Araweelo News Network

Members of the Brand Lane Islamic Center in Stafford, Texas set dinner table for dislaced families from Hurricane Harvey on August 31, 2017.

Houston- USA(ANN)-Several mosques in the US city of Houston in Texas have opened their doors to those displaced by Hurricane Harvey, providing supplies and shelter to Americans, despite warnings of a significant rise in anti-Muslim sentiments and hate crimes this year.

As the floodwaters kept rising in the city, the Houston-area mosques offer the victims a dry place to sleep, food and other supplies, The Washington Post reported.

The president of the Islamic Society of Greater Houston M.J. Khan said that he started to load up on towels and bedding last weekend when the rain began to fall.

Displaced families gather for dinner at the Brand Lane Islamic Center in Stafford, Texas on August 31, 2017.

“Look, helping is a total no-brainer,” he said. “You don’t even have to discuss or debate it. It’s part of our faith and part of being human. I always feel that this is why God created human beings: for us to help each other.”

He assured that people, who take shelter in the mosques “will not be disturbed, they will not be displaced, they will not be moved.”

Another mosque in the city of Beaumont—the Islamic Society of Triplex— started to offer food and volunteer medical care to the neighbors, according to Amna Ahmed, a member of the mosque.

The members of the mosque–even though many of them had to evacuate their homes south of Houston–delivered meals to an estimated 500 people at the city’s two emergency shelters on Thursdays night, Ahmed said.

She said the mosque plans to bring another large supply of meals to a basein Port Arthur.


Displaced youths are provided beds inside a classroom at the Brand Lane Islamic Center in Stafford, Texas on August 31, 2017.


A non-Muslim American woman, who took shelter in the Champions mosque’s gym said, “Muslims are just like any other type of person. They’re caring, loving, giving people.”

“I feel very fortunate that they were open and willing to come and have this space,” AP quoted Katherine McCusker as saying.

Many other Americans, who were being housed in mosques, have also taken to social media, saying that they enjoyed the Muslim tradition of hospitality.

Muslim activist Saira Siddiqui, who is a student in social justice, said the disaster provided an “an opportunity for us to simply get to know one another. And that is what will bring about long-term change.”
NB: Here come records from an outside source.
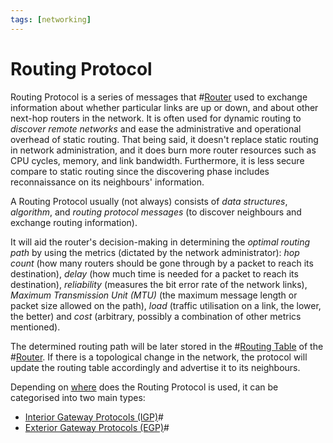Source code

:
 ```yaml
---
tags: [networking]
---
```


# Routing Protocol

Routing Protocol is a series of messages that #[Router](202207061800.md) used to
exchange information about whether particular links are up or down, and about
other next-hop routers in the network. It is often used for dynamic routing to
*discover remote networks* and ease the administrative and operational overhead
of static routing. That being said, it doesn't replace static routing in network
administration, and it does burn more router resources such as CPU cycles,
memory, and link bandwidth. Furthermore, it is less secure compare to static
routing since the discovering phase includes reconnaissance on its neighbours'
information.

A Routing Protocol usually (not always) consists of *data structures*,
*algorithm*, and *routing protocol messages* (to discover neighbours and
exchange routing information).

It will aid the router's decision-making in determining the *optimal routing
path* by using the metrics (dictated by the network administrator): *hop count*
(how many routers should be gone through by a packet to reach its destination),
*delay* (how much time is needed for a packet to reach its destination),
*reliability* (measures the bit error rate of the network links), *Maximum
Transmission Unit (MTU)* (the maximum message length or packet size allowed on
the path), *load* (traffic utilisation on a link, the lower, the better) and
*cost* (arbitrary, possibly a combination of other metrics mentioned).

The determined routing path will be later stored in the #[Routing Table](202210112056.md)
of the #[Router](202207061800.md). If there is a topological change in the
network, the protocol will update the routing table accordingly and advertise it
to its neighbours.

Depending on [where](202207071149.md) does the Routing Protocol is used, it can
be categorised into two main types:
- [Interior Gateway Protocols (IGP)](202207071157.md)#
- [Exterior Gateway Protocols (EGP)](202207071158.md)#
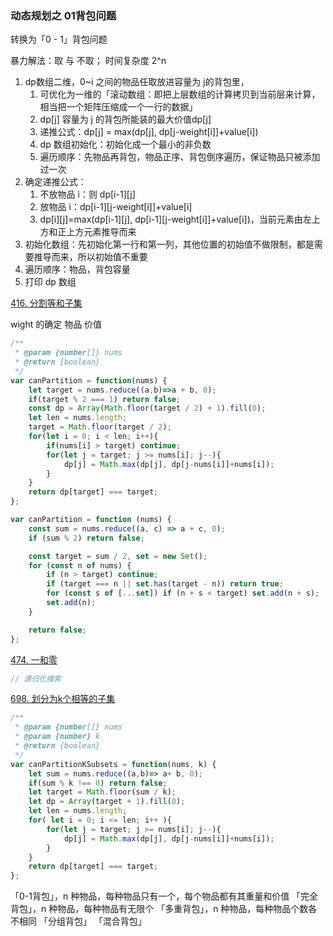 ### 动态规划之 01背包问题

转换为「0 - 1」背包问题

暴力解法：取 与 不取； 时间复杂度 2^n

1. dp数组二维，0~i 之间的物品任取放进容量为 j的背包里，
   1. 可优化为一维的「滚动数组：即把上层数组的计算拷贝到当前层来计算， 相当把一个矩阵压缩成一个一行的数据」
   2. dp[j] 容量为 j 的背包所能装的最大价值dp[j]
   3. 递推公式：dp[j] = max(dp[j], dp[j-weight[i]]+value[i])
   4. dp 数组初始化：初始化成一个最小的非负数
   5. 遍历顺序：先物品再背包，物品正序、背包倒序遍历，保证物品只被添加过一次
2. 确定递推公式：
   1. 不放物品 i：则 dp[i-1][j]
   2. 放物品 i：dp[i-1][j-weight[i]]+value[i]
   3. dp[i][j]=max(dp[i-1][j], dp[i-1][j-weight[i]]+value[i])，当前元素由左上方和正上方元素推导而来
3. 初始化数组：先初始化第一行和第一列，其他位置的初始值不做限制，都是需要推导而来，所以初始值不重要
4. 遍历顺序：物品，背包容量
5. 打印 dp 数组

[416. 分割等和子集](https://leetcode-cn.com/problems/partition-equal-subset-sum/)

wight 的确定
物品
价值

```js
/**
 * @param {number[]} nums
 * @return {boolean}
 */
var canPartition = function(nums) {
    let target = nums.reduce((a,b)=>a + b, 0);
    if(target % 2 === 1) return false;
    const dp = Array(Math.floor(target / 2) + 1).fill(0);
    let len = nums.length;
    target = Math.floor(target / 2);
    for(let i = 0; i < len; i++){
        if(nums[i] > target) continue;
        for(let j = target; j >= nums[i]; j--){
            dp[j] = Math.max(dp[j], dp[j-nums[i]]+nums[i]);
        }
    }
    return dp[target] === target;
};

var canPartition = function (nums) {
    const sum = nums.reduce((a, c) => a + c, 0);
    if (sum % 2) return false;

    const target = sum / 2, set = new Set();
    for (const n of nums) {
        if (n > target) continue;
        if (target === n || set.has(target - n)) return true;
        for (const s of [...set]) if (n + s < target) set.add(n + s);
        set.add(n);
    }

    return false;
};
```

[474. 一和零]()

```js
// 递归化搜索
```

[698. 划分为k个相等的子集](https://leetcode-cn.com/problems/partition-to-k-equal-sum-subsets/)

```js
/**
 * @param {number[]} nums
 * @param {number} k
 * @return {boolean}
 */
var canPartitionKSubsets = function(nums, k) {
    let sum = nums.reduce((a,b)=> a+ b, 0);
    if(sum % k !== 0) return false;
    let target = Math.floor(sum / k);
    let dp = Array(target + 1).fill(0);
    let len = nums.length;
    for( let i = 0; i <= len; i++ ){
        for(let j = target; j >= nums[i]; j--){
            dp[j] = Math.max(dp[j], dp[j-nums[i]]+nums[i]);
        }
    }
    return dp[target] === target;
};
```

「0-1背包」，n 种物品，每种物品只有一个，每个物品都有其重量和价值
「完全背包」，n 种物品，每种物品有无限个
「多重背包」，n 种物品，每种物品个数各不相同
「分组背包」
「混合背包」
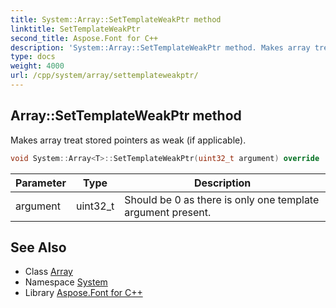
 ```yaml
---
title: System::Array::SetTemplateWeakPtr method
linktitle: SetTemplateWeakPtr
second_title: Aspose.Font for C++
description: 'System::Array::SetTemplateWeakPtr method. Makes array treat stored pointers as weak (if applicable) in C++.'
type: docs
weight: 4000
url: /cpp/system/array/settemplateweakptr/
---
```

## Array::SetTemplateWeakPtr method


Makes array treat stored pointers as weak (if applicable).

```cpp
void System::Array<T>::SetTemplateWeakPtr(uint32_t argument) override
```


| Parameter | Type | Description |
| --- | --- | --- |
| argument | uint32_t | Should be 0 as there is only one template argument present. |

## See Also

* Class [Array](../)
* Namespace [System](../../)
* Library [Aspose.Font for C++](../../../)
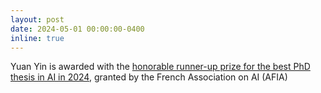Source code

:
 ```yaml
---
layout: post
date: 2024-05-01 00:00:00-0400
inline: true
---
```


Yuan Yin is awarded with the <a href="https://afia.asso.fr/le-prix-de-these-afia/" target="_blank">honorable runner-up prize for the best PhD thesis in AI in 2024</a>, granted by the French Association on AI (AFIA)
The storm made landfall last Friday as the most powerful hurricane to hit Texas in over five decades. It has since been downgraded to a tropical depression as it heads to the Texas inland and parts of neighboring Louisiana.

Some 779,000 Texans have been told to leave their homes and another 980,000 fled voluntarily amid dangers of new flooding from swollen rivers and reservoirs. So far, at least 44 people were dead or feared dead, according to Texas officials.

Anti-Muslim sentiments and hate crime incidents have been on the rise across the United States since President Donald Trump started his presidential campaign, during which he promised to impose a “complete and total shutdown” on Muslims entering the US, according to the Council on American-Islamic Relations (CAIR).

In a report published in July, CAIR said hate crimes have spiked since 2016, which was the worst year on record for anti-Muslim incidents. It also warned that 2017 could be the worst year for US Muslims if anti-Islam bias and hate crimes continue at this rate.


Rescue crews save residents in Port Arthur, Texas on September 1, 2017. (Photo by AFP)


“The presidential election campaign and the Trump administration have tapped into a seam of bigotry and hate that has resulted in the targeting of American Muslims and other minority groups,” said Zainab Arain, a CAIR coordinator.

The report said that common forms of hate crimes against Muslims from April to June this year involved harassment, physical violence or property damage.